» TASK TO CARRY OUT:
There is material below. Print exactly the lines starting at the line with "d'agost de 2025" and ending at the line with "- ❌ Tot el sistema complex de IA amb Mistral", ends included, and no others.

» RAW DATA:
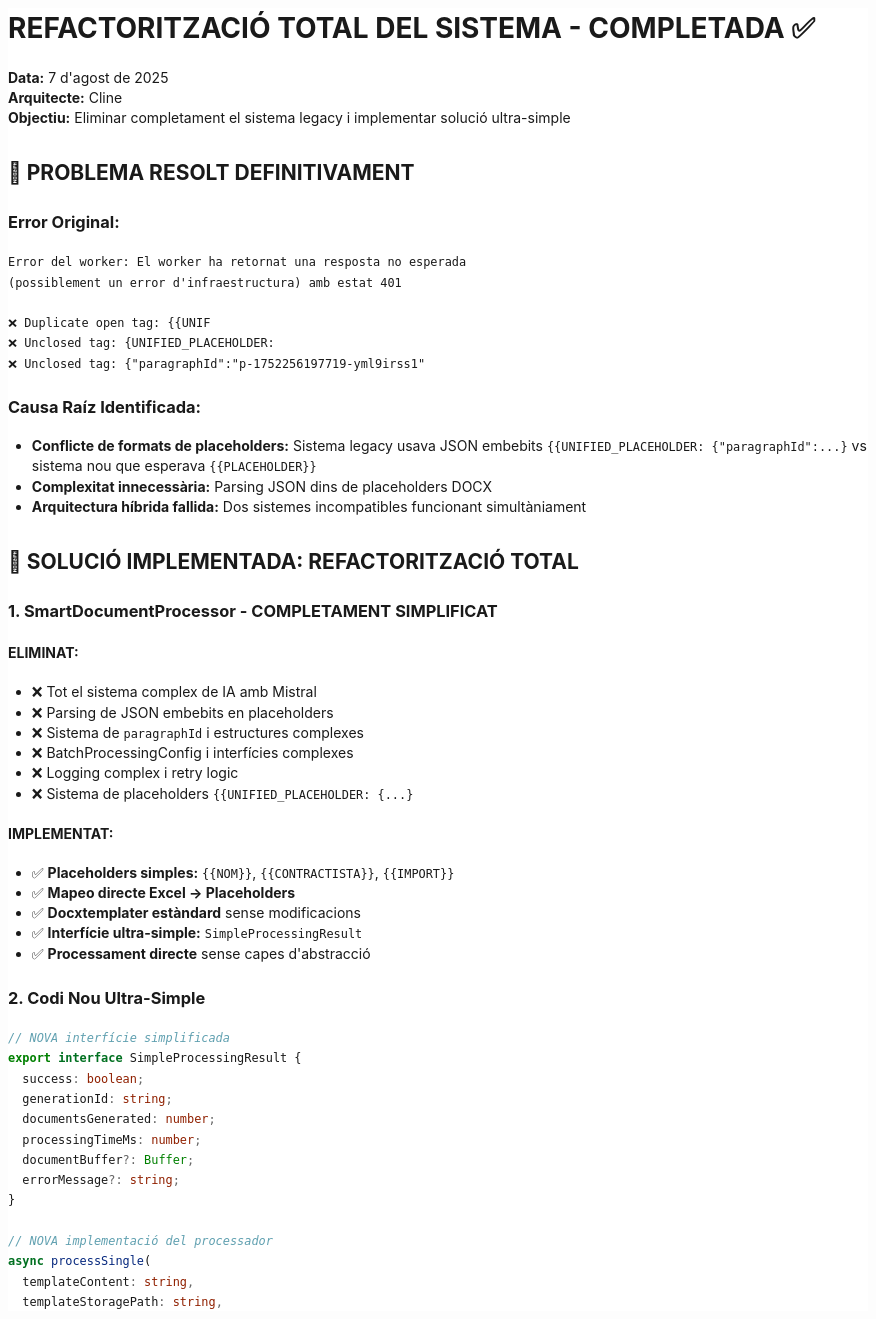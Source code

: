 # REFACTORITZACIÓ TOTAL DEL SISTEMA - COMPLETADA ✅

**Data:** 7 d'agost de 2025  
**Arquitecte:** Cline  
**Objectiu:** Eliminar completament el sistema legacy i implementar solució ultra-simple

## 🎯 **PROBLEMA RESOLT DEFINITIVAMENT**

### **Error Original:**
```
Error del worker: El worker ha retornat una resposta no esperada 
(possiblement un error d'infraestructura) amb estat 401

❌ Duplicate open tag: {{UNIF
❌ Unclosed tag: {UNIFIED_PLACEHOLDER:
❌ Unclosed tag: {"paragraphId":"p-1752256197719-yml9irss1"
```

### **Causa Raíz Identificada:**
- **Conflicte de formats de placeholders:** Sistema legacy usava JSON embebits `{{UNIFIED_PLACEHOLDER: {"paragraphId":...}` vs sistema nou que esperava `{{PLACEHOLDER}}`
- **Complexitat innecessària:** Parsing JSON dins de placeholders DOCX
- **Arquitectura híbrida fallida:** Dos sistemes incompatibles funcionant simultàniament

## 🚀 **SOLUCIÓ IMPLEMENTADA: REFACTORITZACIÓ TOTAL**

### **1. SmartDocumentProcessor - COMPLETAMENT SIMPLIFICAT**

#### **ELIMINAT:**
- ❌ Tot el sistema complex de IA amb Mistral
- ❌ Parsing de JSON embebits en placeholders
- ❌ Sistema de `paragraphId` i estructures complexes
- ❌ BatchProcessingConfig i interfícies complexes
- ❌ Logging complex i retry logic
- ❌ Sistema de placeholders `{{UNIFIED_PLACEHOLDER: {...}`

#### **IMPLEMENTAT:**
- ✅ **Placeholders simples:** `{{NOM}}`, `{{CONTRACTISTA}}`, `{{IMPORT}}`
- ✅ **Mapeo directe Excel → Placeholders**
- ✅ **Docxtemplater estàndard** sense modificacions
- ✅ **Interfície ultra-simple:** `SimpleProcessingResult`
- ✅ **Processament directe** sense capes d'abstracció

### **2. Codi Nou Ultra-Simple**

```typescript
// NOVA interfície simplificada
export interface SimpleProcessingResult {
  success: boolean;
  generationId: string;
  documentsGenerated: number;
  processingTimeMs: number;
  documentBuffer?: Buffer;
  errorMessage?: string;
}

// NOVA implementació del processador
async processSingle(
  templateContent: string,
  templateStoragePath: string,
```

» SOLUTION FOR THIS EXERCISE:
**Data:** 7 d'agost de 2025  
**Arquitecte:** Cline  
**Objectiu:** Eliminar completament el sistema legacy i implementar solució ultra-simple

## 🎯 **PROBLEMA RESOLT DEFINITIVAMENT**

### **Error Original:**
```
Error del worker: El worker ha retornat una resposta no esperada 
(possiblement un error d'infraestructura) amb estat 401

❌ Duplicate open tag: {{UNIF
❌ Unclosed tag: {UNIFIED_PLACEHOLDER:
❌ Unclosed tag: {"paragraphId":"p-1752256197719-yml9irss1"
```

### **Causa Raíz Identificada:**
- **Conflicte de formats de placeholders:** Sistema legacy usava JSON embebits `{{UNIFIED_PLACEHOLDER: {"paragraphId":...}` vs sistema nou que esperava `{{PLACEHOLDER}}`
- **Complexitat innecessària:** Parsing JSON dins de placeholders DOCX
- **Arquitectura híbrida fallida:** Dos sistemes incompatibles funcionant simultàniament

## 🚀 **SOLUCIÓ IMPLEMENTADA: REFACTORITZACIÓ TOTAL**

### **1. SmartDocumentProcessor - COMPLETAMENT SIMPLIFICAT**

#### **ELIMINAT:**
- ❌ Tot el sistema complex de IA amb Mistral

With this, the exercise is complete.